Dans les conditions actuelles où la guerre au Moyen-Orient s'accélère, la pression de l'OTAN sur la Turquie, qui devrait rester neutre dans son propre intérêt, a évolué vers une situation d'intervention de fait, bien au-delà d'une simple solidarité organisationnelle. Le commandement d'une base navale établi par l'OTAN à la sortie du détroit d'Istanbul, comme s'il s'agissait de violer la Convention de Montreux, et le projet de déploiement d'un système militaire au niveau d'un corps d'armée dans la région frontalière du sud-est, ne peuvent être interprétés autrement que comme une tentative – une menace – visant à empêcher la Turquie de bloquer les bases américaines qui pourraient être utilisées en réponse à des attaques contre l'Iran, ce qui constitue l'objectif occulte de l'OTAN. Dans les conditions actuelles où le Moyen-Orient est bouleversé, alors que la Turquie devrait rester neutre, l'absence de réaction nationale face aux deux initiatives stratégico-politiques menées par l'OTAN dans notre pays donne l'impression que la Turquie, dont le pouvoir décisionnel est entravé d'une manière ou d'une autre, est entraînée dans la zone de conflit.
Compte tenu de la prise sous contrôle des groupes kurdes et des groupes de mercenaires opérant dans la région, laissés pour compte en Syrie et en Irak, il est nécessaire de réexaminer attentivement, en les rendant publics, les fonctions et les pouvoirs du célèbre « Grand Moyen-Orient » et du bureau de coprésidence chargé de ce projet. Le ministre des Affaires étrangères, qui a signé au nom de la Turquie la déclaration des cheikhs arabes de la région accusant l'Iran, a l'obligation d'expliquer au peuple turc, tout comme au peuple iranien, les menaces et les dangers que ce comportement pourrait injustement et inutilement faire peser sur notre pays.
En outre, on espère que lors de la réunion de l'OTAN prévue à Ankara en juillet, des comptes seront demandés concernant l'agressivité des États-Unis et d'Israël. Les calculs des États-Unis, qui commencent à réaliser qu'ils s'enlisent dans le bourbier de la guerre au Moyen-Orient en raison de leur agressivité inconsidérée, ainsi que les effets de l'OTAN sur la Turquie dans le contexte du régime à homme unique, nous inspirent de la crainte. À cet égard, la signification du mot « Grand » dans le « Grand Moyen-Orient » et ce que ce terme implique en termes de position de notre pays, qui frise l'occupation par des éléments étrangers, ainsi que les conceptions concernant l'intégrité indivisible et les frontières de notre pays, doivent être mûrement réfléchis et débattus dans les larges cercles sociaux et politiques.

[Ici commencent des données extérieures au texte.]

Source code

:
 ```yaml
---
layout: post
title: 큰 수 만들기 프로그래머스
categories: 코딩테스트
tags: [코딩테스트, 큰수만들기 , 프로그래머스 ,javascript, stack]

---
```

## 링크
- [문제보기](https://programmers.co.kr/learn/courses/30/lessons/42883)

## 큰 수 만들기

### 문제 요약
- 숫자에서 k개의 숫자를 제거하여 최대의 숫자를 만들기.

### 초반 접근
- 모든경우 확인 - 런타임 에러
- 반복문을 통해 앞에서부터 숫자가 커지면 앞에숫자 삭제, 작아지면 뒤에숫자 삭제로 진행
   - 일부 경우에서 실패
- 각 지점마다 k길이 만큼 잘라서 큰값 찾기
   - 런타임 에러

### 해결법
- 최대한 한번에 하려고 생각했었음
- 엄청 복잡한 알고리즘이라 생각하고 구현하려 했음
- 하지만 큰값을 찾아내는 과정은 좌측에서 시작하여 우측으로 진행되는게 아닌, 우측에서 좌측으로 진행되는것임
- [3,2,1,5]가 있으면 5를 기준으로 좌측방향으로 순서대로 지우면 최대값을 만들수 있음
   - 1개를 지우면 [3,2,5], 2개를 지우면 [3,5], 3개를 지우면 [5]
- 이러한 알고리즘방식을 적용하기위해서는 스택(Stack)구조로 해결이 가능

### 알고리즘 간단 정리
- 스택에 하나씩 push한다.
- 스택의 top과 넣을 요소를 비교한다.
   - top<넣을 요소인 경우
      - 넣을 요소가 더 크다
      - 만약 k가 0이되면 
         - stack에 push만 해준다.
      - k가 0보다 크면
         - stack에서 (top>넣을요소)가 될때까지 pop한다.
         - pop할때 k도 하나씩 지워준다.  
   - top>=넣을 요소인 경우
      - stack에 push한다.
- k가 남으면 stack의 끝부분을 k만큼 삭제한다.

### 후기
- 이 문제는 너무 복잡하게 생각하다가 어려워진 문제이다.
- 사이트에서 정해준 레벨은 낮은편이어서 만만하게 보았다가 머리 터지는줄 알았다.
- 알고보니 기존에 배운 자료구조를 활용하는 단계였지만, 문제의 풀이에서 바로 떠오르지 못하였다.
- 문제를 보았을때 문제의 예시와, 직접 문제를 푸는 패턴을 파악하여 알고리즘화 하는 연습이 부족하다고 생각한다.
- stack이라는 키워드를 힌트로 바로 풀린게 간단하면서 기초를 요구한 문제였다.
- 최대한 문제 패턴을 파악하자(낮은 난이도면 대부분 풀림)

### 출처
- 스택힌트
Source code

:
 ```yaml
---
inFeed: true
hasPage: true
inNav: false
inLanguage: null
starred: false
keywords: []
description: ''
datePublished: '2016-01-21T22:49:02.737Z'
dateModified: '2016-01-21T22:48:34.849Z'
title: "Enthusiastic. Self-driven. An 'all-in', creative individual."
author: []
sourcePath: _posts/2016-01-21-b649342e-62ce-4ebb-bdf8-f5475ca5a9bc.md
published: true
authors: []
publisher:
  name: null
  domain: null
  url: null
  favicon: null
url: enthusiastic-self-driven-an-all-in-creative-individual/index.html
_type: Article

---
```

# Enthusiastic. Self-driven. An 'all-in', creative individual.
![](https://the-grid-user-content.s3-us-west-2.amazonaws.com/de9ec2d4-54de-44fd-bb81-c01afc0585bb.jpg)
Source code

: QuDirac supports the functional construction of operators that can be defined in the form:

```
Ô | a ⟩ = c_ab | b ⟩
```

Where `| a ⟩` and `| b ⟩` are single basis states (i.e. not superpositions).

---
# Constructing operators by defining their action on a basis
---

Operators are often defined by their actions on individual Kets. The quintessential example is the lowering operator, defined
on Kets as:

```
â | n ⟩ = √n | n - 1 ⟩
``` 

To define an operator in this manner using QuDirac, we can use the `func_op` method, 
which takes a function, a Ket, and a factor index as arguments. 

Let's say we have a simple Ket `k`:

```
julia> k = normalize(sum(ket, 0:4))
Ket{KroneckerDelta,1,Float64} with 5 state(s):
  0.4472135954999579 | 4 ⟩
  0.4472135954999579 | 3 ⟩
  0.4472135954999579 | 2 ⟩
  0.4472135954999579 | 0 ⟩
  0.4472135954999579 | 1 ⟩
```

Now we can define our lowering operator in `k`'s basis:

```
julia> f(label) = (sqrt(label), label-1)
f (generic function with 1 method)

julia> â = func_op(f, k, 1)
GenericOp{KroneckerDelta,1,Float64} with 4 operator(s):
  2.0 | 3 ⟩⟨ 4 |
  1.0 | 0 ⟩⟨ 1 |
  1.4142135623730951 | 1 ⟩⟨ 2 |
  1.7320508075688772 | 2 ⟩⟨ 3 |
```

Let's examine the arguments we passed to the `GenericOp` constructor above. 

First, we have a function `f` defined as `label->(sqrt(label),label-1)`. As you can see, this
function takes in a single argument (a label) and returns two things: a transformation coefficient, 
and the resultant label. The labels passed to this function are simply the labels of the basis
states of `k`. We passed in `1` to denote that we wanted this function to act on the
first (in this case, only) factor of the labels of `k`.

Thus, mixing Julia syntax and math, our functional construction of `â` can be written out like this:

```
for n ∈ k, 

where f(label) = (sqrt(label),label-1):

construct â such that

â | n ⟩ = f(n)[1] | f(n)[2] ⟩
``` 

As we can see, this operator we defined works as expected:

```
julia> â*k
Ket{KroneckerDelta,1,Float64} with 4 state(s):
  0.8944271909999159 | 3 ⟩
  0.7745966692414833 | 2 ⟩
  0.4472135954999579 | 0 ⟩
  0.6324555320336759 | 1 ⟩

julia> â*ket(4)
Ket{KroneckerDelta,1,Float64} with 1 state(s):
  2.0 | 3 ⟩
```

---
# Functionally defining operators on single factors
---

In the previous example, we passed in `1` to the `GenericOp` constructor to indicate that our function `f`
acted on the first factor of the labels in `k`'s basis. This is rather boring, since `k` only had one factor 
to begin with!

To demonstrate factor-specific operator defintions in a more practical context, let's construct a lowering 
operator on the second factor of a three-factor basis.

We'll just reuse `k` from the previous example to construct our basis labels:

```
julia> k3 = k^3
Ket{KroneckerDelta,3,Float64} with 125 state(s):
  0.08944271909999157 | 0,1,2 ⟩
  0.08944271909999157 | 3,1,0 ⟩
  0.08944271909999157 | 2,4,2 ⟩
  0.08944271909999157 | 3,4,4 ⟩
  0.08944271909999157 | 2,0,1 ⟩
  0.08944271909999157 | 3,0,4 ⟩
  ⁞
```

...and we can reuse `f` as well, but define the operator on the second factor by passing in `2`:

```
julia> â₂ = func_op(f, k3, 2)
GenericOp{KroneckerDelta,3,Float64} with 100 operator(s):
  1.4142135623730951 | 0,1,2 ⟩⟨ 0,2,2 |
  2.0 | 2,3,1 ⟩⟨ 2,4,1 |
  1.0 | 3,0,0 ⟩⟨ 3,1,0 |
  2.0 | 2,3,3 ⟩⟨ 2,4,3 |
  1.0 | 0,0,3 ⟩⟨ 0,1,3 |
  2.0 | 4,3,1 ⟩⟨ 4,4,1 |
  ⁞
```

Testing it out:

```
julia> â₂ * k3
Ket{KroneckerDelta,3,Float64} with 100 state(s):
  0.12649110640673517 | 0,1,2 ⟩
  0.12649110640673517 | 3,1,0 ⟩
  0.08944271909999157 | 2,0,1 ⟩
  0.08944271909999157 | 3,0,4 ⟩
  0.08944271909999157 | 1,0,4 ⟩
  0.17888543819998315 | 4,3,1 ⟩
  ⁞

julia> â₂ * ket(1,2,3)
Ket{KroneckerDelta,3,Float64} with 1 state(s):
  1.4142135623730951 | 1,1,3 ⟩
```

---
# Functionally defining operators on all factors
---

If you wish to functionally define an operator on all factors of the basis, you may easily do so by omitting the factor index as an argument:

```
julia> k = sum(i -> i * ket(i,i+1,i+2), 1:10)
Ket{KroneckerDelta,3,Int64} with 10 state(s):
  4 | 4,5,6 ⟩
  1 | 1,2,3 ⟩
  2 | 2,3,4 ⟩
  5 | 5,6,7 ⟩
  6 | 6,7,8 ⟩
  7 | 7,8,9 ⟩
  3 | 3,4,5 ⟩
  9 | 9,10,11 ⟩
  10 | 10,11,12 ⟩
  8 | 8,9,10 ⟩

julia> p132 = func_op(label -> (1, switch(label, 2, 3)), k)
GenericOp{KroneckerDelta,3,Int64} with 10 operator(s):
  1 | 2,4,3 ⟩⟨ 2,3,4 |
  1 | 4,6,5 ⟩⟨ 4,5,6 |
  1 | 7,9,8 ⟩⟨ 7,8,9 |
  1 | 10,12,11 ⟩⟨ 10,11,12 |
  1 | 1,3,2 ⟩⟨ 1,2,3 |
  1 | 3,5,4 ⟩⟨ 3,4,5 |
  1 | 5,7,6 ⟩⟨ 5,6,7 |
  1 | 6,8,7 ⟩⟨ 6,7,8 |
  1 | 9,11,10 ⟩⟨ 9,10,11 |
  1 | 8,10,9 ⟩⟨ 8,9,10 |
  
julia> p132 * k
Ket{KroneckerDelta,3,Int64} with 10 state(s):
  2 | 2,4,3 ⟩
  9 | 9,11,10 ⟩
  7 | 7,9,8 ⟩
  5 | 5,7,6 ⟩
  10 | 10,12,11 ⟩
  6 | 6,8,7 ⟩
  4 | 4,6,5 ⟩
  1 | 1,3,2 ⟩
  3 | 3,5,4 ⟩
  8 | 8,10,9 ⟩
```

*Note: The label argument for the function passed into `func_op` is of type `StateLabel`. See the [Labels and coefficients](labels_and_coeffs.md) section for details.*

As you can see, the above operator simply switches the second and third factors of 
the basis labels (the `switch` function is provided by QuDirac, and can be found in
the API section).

Alors que l'agressivité inconsidérée et sans frontières au Moyen-Orient menace notre pays, on attend de l'OTAN, censée être une organisation dissuasive, qu'elle maintienne cette image. On attend et on espère non pas que la Turquie s'enlise dans le bourbier du Moyen-Orient sous les ordres de l'OTAN, mais au contraire que l'OTAN prenne des mesures pour mettre fin, d'une manière ou d'une autre, au banditisme dans lequel le Moyen-Orient est plongé.